As well as being among the pioneers of feminist art, Rosenbach was one of the first video artists, full stop. As early as 1973, she began using a video camera because the medium allowed her to better define her role as a woman artist and subject of her own art. It provided a dynamic way of challenging historical representations of women in European art, where they were often depicted as passive objects put on show by men, representations of the Madonna and of Venus. As John Berger writes in his Ways of Seeing (1972): ‘Men look at women. Women watch themselves being looked at.’ It thus became Rosenbach’s goal, her obsession even, to claim the active role in her works. In Cologne, where she was living at the time, she also founded the School of Creative Feminism in 1976, a forerunner of later women’s networks.
In one of her best-known performances, Glauben Sie nicht, dass ich eine Amazone bin (Don’t Believe I’m an Amazon, 1975), Rosenbach superimposed her own portrait over a projection of the medieval artist Stefan Lochner’s Madonna im Rosenhag (Madonna of the Rose Bower, c.1450), and then shot at this double portrait with fifteen arrows. This allowed her to play both parts: the active attacker and the passive Madonna. The stills and photographs from this performance, included in the Cologne show, are striking in their ambivalence: both passively submissive and active, aggressive and rebellious. Aggressiveness is a recurring theme in Rosenbach’s work, but unlike some other feminist artists who turned their aggressiveness against themselves, hers took a political direction. She saw herself as part of a politically subversive movement – or in her words, Art Is a Criminal Action (1969), the title of the Elvis print.

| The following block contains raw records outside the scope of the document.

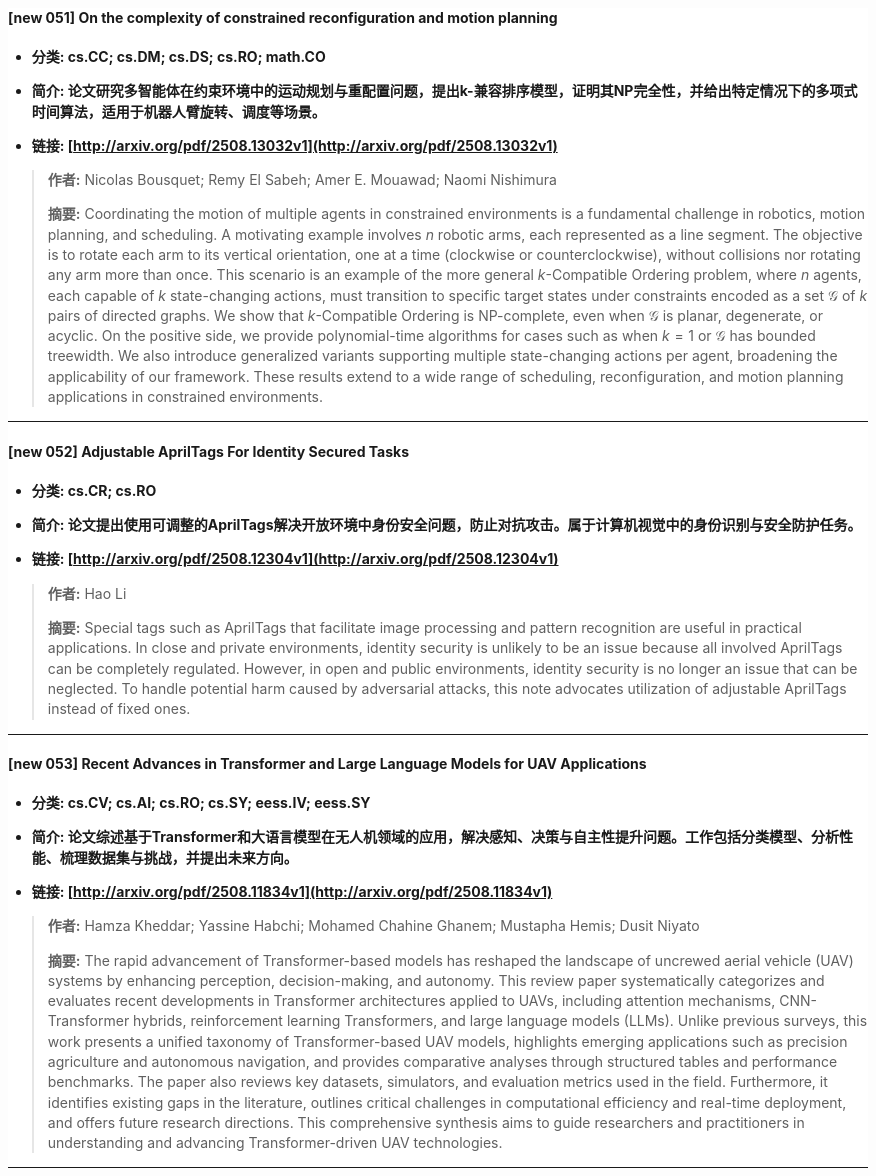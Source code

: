 #### [new 051] On the complexity of constrained reconfiguration and motion planning
- **分类: cs.CC; cs.DM; cs.DS; cs.RO; math.CO**

- **简介: 论文研究多智能体在约束环境中的运动规划与重配置问题，提出k-兼容排序模型，证明其NP完全性，并给出特定情况下的多项式时间算法，适用于机器人臂旋转、调度等场景。**

- **链接: [http://arxiv.org/pdf/2508.13032v1](http://arxiv.org/pdf/2508.13032v1)**

> **作者:** Nicolas Bousquet; Remy El Sabeh; Amer E. Mouawad; Naomi Nishimura
>
> **摘要:** Coordinating the motion of multiple agents in constrained environments is a fundamental challenge in robotics, motion planning, and scheduling. A motivating example involves $n$ robotic arms, each represented as a line segment. The objective is to rotate each arm to its vertical orientation, one at a time (clockwise or counterclockwise), without collisions nor rotating any arm more than once. This scenario is an example of the more general $k$-Compatible Ordering problem, where $n$ agents, each capable of $k$ state-changing actions, must transition to specific target states under constraints encoded as a set $\mathcal{G}$ of $k$ pairs of directed graphs. We show that $k$-Compatible Ordering is $\mathsf{NP}$-complete, even when $\mathcal{G}$ is planar, degenerate, or acyclic. On the positive side, we provide polynomial-time algorithms for cases such as when $k = 1$ or $\mathcal{G}$ has bounded treewidth. We also introduce generalized variants supporting multiple state-changing actions per agent, broadening the applicability of our framework. These results extend to a wide range of scheduling, reconfiguration, and motion planning applications in constrained environments.
>
---
#### [new 052] Adjustable AprilTags For Identity Secured Tasks
- **分类: cs.CR; cs.RO**

- **简介: 论文提出使用可调整的AprilTags解决开放环境中身份安全问题，防止对抗攻击。属于计算机视觉中的身份识别与安全防护任务。**

- **链接: [http://arxiv.org/pdf/2508.12304v1](http://arxiv.org/pdf/2508.12304v1)**

> **作者:** Hao Li
>
> **摘要:** Special tags such as AprilTags that facilitate image processing and pattern recognition are useful in practical applications. In close and private environments, identity security is unlikely to be an issue because all involved AprilTags can be completely regulated. However, in open and public environments, identity security is no longer an issue that can be neglected. To handle potential harm caused by adversarial attacks, this note advocates utilization of adjustable AprilTags instead of fixed ones.
>
---
#### [new 053] Recent Advances in Transformer and Large Language Models for UAV Applications
- **分类: cs.CV; cs.AI; cs.RO; cs.SY; eess.IV; eess.SY**

- **简介: 论文综述基于Transformer和大语言模型在无人机领域的应用，解决感知、决策与自主性提升问题。工作包括分类模型、分析性能、梳理数据集与挑战，并提出未来方向。**

- **链接: [http://arxiv.org/pdf/2508.11834v1](http://arxiv.org/pdf/2508.11834v1)**

> **作者:** Hamza Kheddar; Yassine Habchi; Mohamed Chahine Ghanem; Mustapha Hemis; Dusit Niyato
>
> **摘要:** The rapid advancement of Transformer-based models has reshaped the landscape of uncrewed aerial vehicle (UAV) systems by enhancing perception, decision-making, and autonomy. This review paper systematically categorizes and evaluates recent developments in Transformer architectures applied to UAVs, including attention mechanisms, CNN-Transformer hybrids, reinforcement learning Transformers, and large language models (LLMs). Unlike previous surveys, this work presents a unified taxonomy of Transformer-based UAV models, highlights emerging applications such as precision agriculture and autonomous navigation, and provides comparative analyses through structured tables and performance benchmarks. The paper also reviews key datasets, simulators, and evaluation metrics used in the field. Furthermore, it identifies existing gaps in the literature, outlines critical challenges in computational efficiency and real-time deployment, and offers future research directions. This comprehensive synthesis aims to guide researchers and practitioners in understanding and advancing Transformer-driven UAV technologies.
>
---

‘Art Meets Feminism No. 1’ included almost all of Rosenbach’s major works from the 1970s, including her video on Sandro Botticelli’s The Birth of Venus (c.1484), Reflektionen über die Geburt der Venus (Reflections on the Birth of Venus, 1976) and a painstaking reconstruction of the video installation Die einsame Spaziergängerin (The Lonely Walker, 1979), which deals with the myth of solitude in the work of the romantic painter Caspar David Friedrich. The Image of Woman in the Postwar Period (1994), a video wall originally made for the House of History in Bonn, was also reconstructed in a digital version. The original installation consisted of 96 screens playing videos on the roles and representation of women in postwar Germany. As the museum’s director at the time admitted, women as a theme were simply omitted from the museum’s concept. After years of relative obscurity, it was high time for this representative exhibition of Rosenbach’s video performances, photographs and subtle drawings. They have lost nothing of their freshness and topicality today – for better and perhaps, also for worse.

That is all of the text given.